Je crois que ça se passe sur place. Il faut dire que j’aime la découverte à Avignon, le côté magique du bouche-à-oreille… Il n’y a pas de recette, on ne sait jamais pourquoi ça prend, pourquoi telle petite compagnie isolée fait le buzz avec trois affiches… J’aime que la sauce monte progressivement pendant les trois semaines du Festival.

Vous avez des spectacles à nous conseiller dans le programme étourdissant d’Avignon ?

Dans le IN : Des arbres à abattre, d’après Thomas Bernhard, signé par Krystian Lupa. C’est un monsieur de 70 ans qui fait là son 1er Avignon alors qu’il est un des plus grands metteurs en scène contemporains selon moi.

Dans le OFF : Souterrain Blues de Peter Handke à La Condition des Soies, avec Yann Collette. Le texte est très puissant. Il y a aussi une création d’Emmanuel Noblet dans le même théâtre, c’est une adaptation de parer les vivants, le best-seller de Mailys de Kerangal sur la greffe d’organes… et j’ai très envie de voir ce que ça donne ! J’irai bien sûr faire un tour au Théâtre des Doms, les belges ont toujours des propositions étonnantes. Je me repère principalement aux lieux pour le Off… Je suis aussi avec attention La Manufacture, le Girasole

Un(e) comédien(ne) qui vous inspire ?

Yann Collette. Il m’a permis d’entrer dans le cœur du métier. C’est un acteur hors normes qui m’impressionne toujours beaucoup, même maintenant que je le connais bien. Jean-Quentin Châtelain, Nicolas Bouchaud, Nicolas Maury…  Je suis aussi des metteurs en scènes : je ne connais pas mieux que Romeo Castellucci, je suis capable de me ruiner pour aller voir ses spectacles, je n’ai rien vu de mieux, de plus intelligent, et qui m’inspire autant !

Une pièce de théâtre qui vous inspire ?

Dernièrement, Affabulazione de Pasolini. La mise en scène de Stanislas Nordey à la Colline était superbe. Oh les beaux jours ! de Beckett. C’est une pièce prodigieuse, émouvante et forte. Et la trilogie de Mouawad, Le Sang des promesses, donnée en 2009 dans la Cour d’Honneur du Palais des Papes. Cette représentation m’a fait renaître au théâtre. Je me suis dit qu’il fallait que je travaille dans le théâtre.
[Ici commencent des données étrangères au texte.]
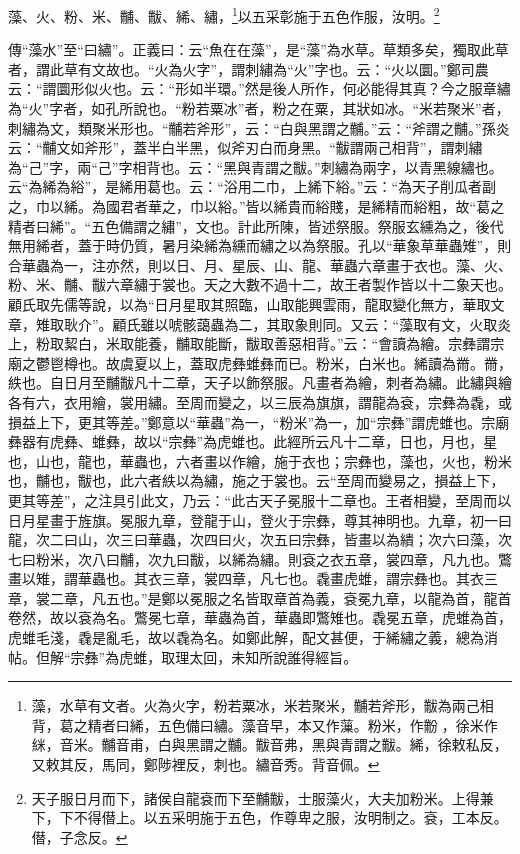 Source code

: 藻、火、粉、米、黼、黻、絺、繡，\footnote{藻，水草有文者。火為火字，粉若粟冰，米若聚米，黼若斧形，黻為兩己相背，葛之精者曰絺，五色備曰繡。藻音早，本又作薻。粉米，作黺𪓋，徐米作{\hanaa 䋛}，音米。黼音甫，白與黑謂之黼。黻音弗，黑與青謂之黻。絺，徐敕私反，又敕其反，馬同，鄭陟裡反，刺也。繡音秀。背音佩。}以五采彰施于五色作服，汝明。\footnote{天子服日月而下，諸侯自龍袞而下至黼黻，士服藻火，大夫加粉米。上得兼下，下不得僣上。以五采明施于五色，作尊卑之服，汝明制之。袞，工本反。僣，子念反。}


{\noindent\zhuan{}\fzbyks 傳“藻水”至“曰繡”。正義曰：云“魚在在藻”，是“藻”為水草。草類多矣，獨取此草者，謂此草有文故也。“火為火字”，謂刺繡為“火”字也。云：“火以圜。”鄭司農云：“謂圜形似火也。云：“形如半環。”然是後人所作，何必能得其真？今之服章繡為“火”字者，如孔所說也。“粉若粟冰”者，粉之在粟，其狀如冰。“米若聚米”者，刺繡為文，類聚米形也。“黼若斧形”，云：“白與黑謂之黼。”云：“斧謂之黼。”孫炎云：“黼文如斧形”，蓋半白半黑，似斧刃白而身黑。“黻謂兩己相背”，謂刺繡為“己”字，兩“己”字相背也。云：“黑與青謂之黻。”刺繡為兩字，以青黑線繡也。云“為絺為綌”，是絺用葛也。云：“浴用二巾，上絺下綌。”云：“為天子削瓜者副之，巾以絺。為國君者華之，巾以綌。”皆以絺貴而綌賤，是絺精而綌粗，故“葛之精者曰絺”。“五色備謂之繡”，文也。計此所陳，皆述祭服。祭服玄纁為之，後代無用絺者，蓋于時仍質，暑月染絺為纁而繡之以為祭服。孔以“華象草華蟲雉”，則合華蟲為一，注亦然，則以日、月、星辰、山、龍、華蟲六章畫于衣也。藻、火、粉、米、黼、黻六章繡于裳也。天之大數不過十二，故王者製作皆以十二象天也。顧氏取先儒等說，以為“日月星取其照臨，山取能興雲雨，龍取變化無方，華取文章，雉取耿介”。顧氏雖以唬骸藹蟲為二，其取象則同。又云：“藻取有文，火取炎上，粉取絜白，米取能養，黼取能斷，黻取善惡相背。”云：“會讀為繪。宗彝謂宗廟之鬱鬯樽也。故虞夏以上，蓋取虎彝蜼彝而已。粉米，白米也。絺讀為黹。黹，紩也。自日月至黼黻凡十二章，天子以飾祭服。凡畫者為繪，刺者為繡。此繡與繪各有六，衣用繪，裳用繡。至周而變之，以三辰為旗旗，謂龍為袞，宗彝為毳，或損益上下，更其等差。”鄭意以“華蟲”為一，“粉米”為一，加“宗彝”謂虎蜼也。宗廟彝器有虎彝、蜼彝，故以“宗彝”為虎蜼也。此經所云凡十二章，日也，月也，星也，山也，龍也，華蟲也，六者畫以作繪，施于衣也；宗彝也，藻也，火也，粉米也，黼也，黻也，此六者紩以為繡，施之于裳也。云“至周而變易之，損益上下，更其等差”，之注具引此文，乃云：“此古天子冕服十二章也。王者相變，至周而以日月星畫于旌旗。冕服九章，登龍于山，登火于宗彝，尊其神明也。九章，初一曰龍，次二曰山，次三曰華蟲，次四曰火，次五曰宗彝，皆畫以為繢；次六曰藻，次七曰粉米，次八曰黼，次九曰黻，以絺為繡。則袞之衣五章，裳四章，凡九也。鷩畫以雉，謂華蟲也。其衣三章，裳四章，凡七也。毳畫虎蜼，謂宗彝也。其衣三章，裳二章，凡五也。”是鄭以冕服之名皆取章首為義，袞冕九章，以龍為首，龍首卷然，故以袞為名。鷩冕七章，華蟲為首，華蟲即鷩雉也。毳冕五章，虎蜼為首，虎蜼毛淺，毳是亂毛，故以毳為名。如鄭此解，配文甚便，于絺繡之義，總為消帖。但解“宗彝”為虎蜼，取理太回，未知所說誰得經旨。 \par}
Je n’aime pas tout ce que fait Mouawad, mais là, le choc était trop fort ! C’était trop beau, trop émouvant !

Un mot qui vous inspire ?

« My kingdom for a horse! » Je ne sais pas pourquoi ça m’est venu, c’est peut-être un souvenir de la mise en scène d’Ostermeier… Enfin, je ne regrette pas, loin de là, Richard III est un personnage passionnant !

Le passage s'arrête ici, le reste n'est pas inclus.